Here are the latest key points:
- Total nonfarm payrolls fell by 92,000 in February 2026, the worst reading since last October, with average monthly job gains over the past year coming in at just about 19,000. Payroll numbers for the past two months were also revised down by 69,000 jobs, a significant amount. This is continued evidence that the labor market has slowed considerably.
- The unemployment rate rose only slightly to 4.4% from 4.3%. However, the number of unemployed people (7.6 million) rose above the number of job openings (6.5 million) a few months ago, representing a meaningful shift in labor market dynamics. For several years, there were many more jobs than unemployed individuals.
- There are some positive signs in the jobs report as well.
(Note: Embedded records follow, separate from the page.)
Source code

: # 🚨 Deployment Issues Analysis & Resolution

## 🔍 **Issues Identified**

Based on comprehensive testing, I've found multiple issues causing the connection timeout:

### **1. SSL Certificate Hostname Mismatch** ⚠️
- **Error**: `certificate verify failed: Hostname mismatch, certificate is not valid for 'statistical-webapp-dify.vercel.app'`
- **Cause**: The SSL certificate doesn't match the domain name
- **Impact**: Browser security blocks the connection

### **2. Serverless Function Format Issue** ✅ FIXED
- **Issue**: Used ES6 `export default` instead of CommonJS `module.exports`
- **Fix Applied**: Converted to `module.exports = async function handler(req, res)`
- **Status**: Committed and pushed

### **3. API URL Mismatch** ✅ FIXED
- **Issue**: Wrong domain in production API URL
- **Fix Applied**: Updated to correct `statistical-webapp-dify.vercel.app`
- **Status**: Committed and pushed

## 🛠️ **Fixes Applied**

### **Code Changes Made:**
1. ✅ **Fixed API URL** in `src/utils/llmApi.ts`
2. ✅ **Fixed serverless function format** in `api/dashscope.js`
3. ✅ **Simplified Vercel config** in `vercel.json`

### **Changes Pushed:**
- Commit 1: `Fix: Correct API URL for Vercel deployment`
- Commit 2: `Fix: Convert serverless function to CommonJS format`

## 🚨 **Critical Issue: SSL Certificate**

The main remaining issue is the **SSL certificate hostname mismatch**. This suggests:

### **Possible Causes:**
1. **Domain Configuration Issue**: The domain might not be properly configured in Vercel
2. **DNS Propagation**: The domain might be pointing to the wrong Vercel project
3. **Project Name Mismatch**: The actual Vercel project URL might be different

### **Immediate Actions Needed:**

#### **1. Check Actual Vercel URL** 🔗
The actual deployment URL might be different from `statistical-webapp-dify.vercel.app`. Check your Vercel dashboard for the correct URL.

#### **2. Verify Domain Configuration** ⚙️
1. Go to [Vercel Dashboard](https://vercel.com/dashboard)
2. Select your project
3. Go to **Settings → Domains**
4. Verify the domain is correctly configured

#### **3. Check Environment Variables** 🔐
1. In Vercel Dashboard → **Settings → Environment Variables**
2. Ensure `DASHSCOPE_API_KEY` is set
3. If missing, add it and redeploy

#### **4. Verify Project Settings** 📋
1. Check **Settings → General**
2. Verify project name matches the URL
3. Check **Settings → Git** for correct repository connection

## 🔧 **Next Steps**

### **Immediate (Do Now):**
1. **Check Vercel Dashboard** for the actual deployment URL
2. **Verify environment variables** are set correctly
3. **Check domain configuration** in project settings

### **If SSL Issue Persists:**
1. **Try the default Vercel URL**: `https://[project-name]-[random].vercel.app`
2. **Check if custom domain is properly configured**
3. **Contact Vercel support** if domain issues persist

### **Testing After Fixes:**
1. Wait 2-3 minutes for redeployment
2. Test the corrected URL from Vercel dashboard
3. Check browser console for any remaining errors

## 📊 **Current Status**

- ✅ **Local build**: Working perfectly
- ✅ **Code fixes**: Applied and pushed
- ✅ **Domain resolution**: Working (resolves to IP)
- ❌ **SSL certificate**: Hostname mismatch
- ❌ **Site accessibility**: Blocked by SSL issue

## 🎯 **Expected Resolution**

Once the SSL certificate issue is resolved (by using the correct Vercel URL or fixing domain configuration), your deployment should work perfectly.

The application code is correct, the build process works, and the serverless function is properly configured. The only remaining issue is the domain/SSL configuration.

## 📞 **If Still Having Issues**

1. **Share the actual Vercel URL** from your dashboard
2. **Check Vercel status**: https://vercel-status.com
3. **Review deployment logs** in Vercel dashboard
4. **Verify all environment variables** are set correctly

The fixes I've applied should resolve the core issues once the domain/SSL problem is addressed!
Perhaps the most important is that the average wage across the economy rose 0.4% in February and is up 3.8% over the past year. This is faster than inflation, which is a positive for workers and consumer spending.
- The Federal Reserve responded to labor market weakness by cutting interest rates three times in late 2025, bringing the target range to 3.5% to 3.75%. This has historically been positive for both stocks and bonds. The Fed must now weigh a weakening job market against the potential for inflationary pressures due to higher oil prices.
- Other economic signs have shown improvement. Corporate earnings have remained strong, with S&P 500 trailing 12-month earnings growth at 13.2%, well above the long-term average of 7.7%. Recent manufacturing and services data have shown improvement, and other jobs cut data have fallen to more typical levels.
The included chart shows the trend in nonfarm payrolls over time. While it shows that job gains have plateaued recently, it also emphasizes how strong the job market has been over the past several years.
While short-term labor market data can create market noise, the most successful investors tend to stay disciplined and focused on long-term fundamentals like earnings growth and interest rate trends rather than reacting to any single economic report.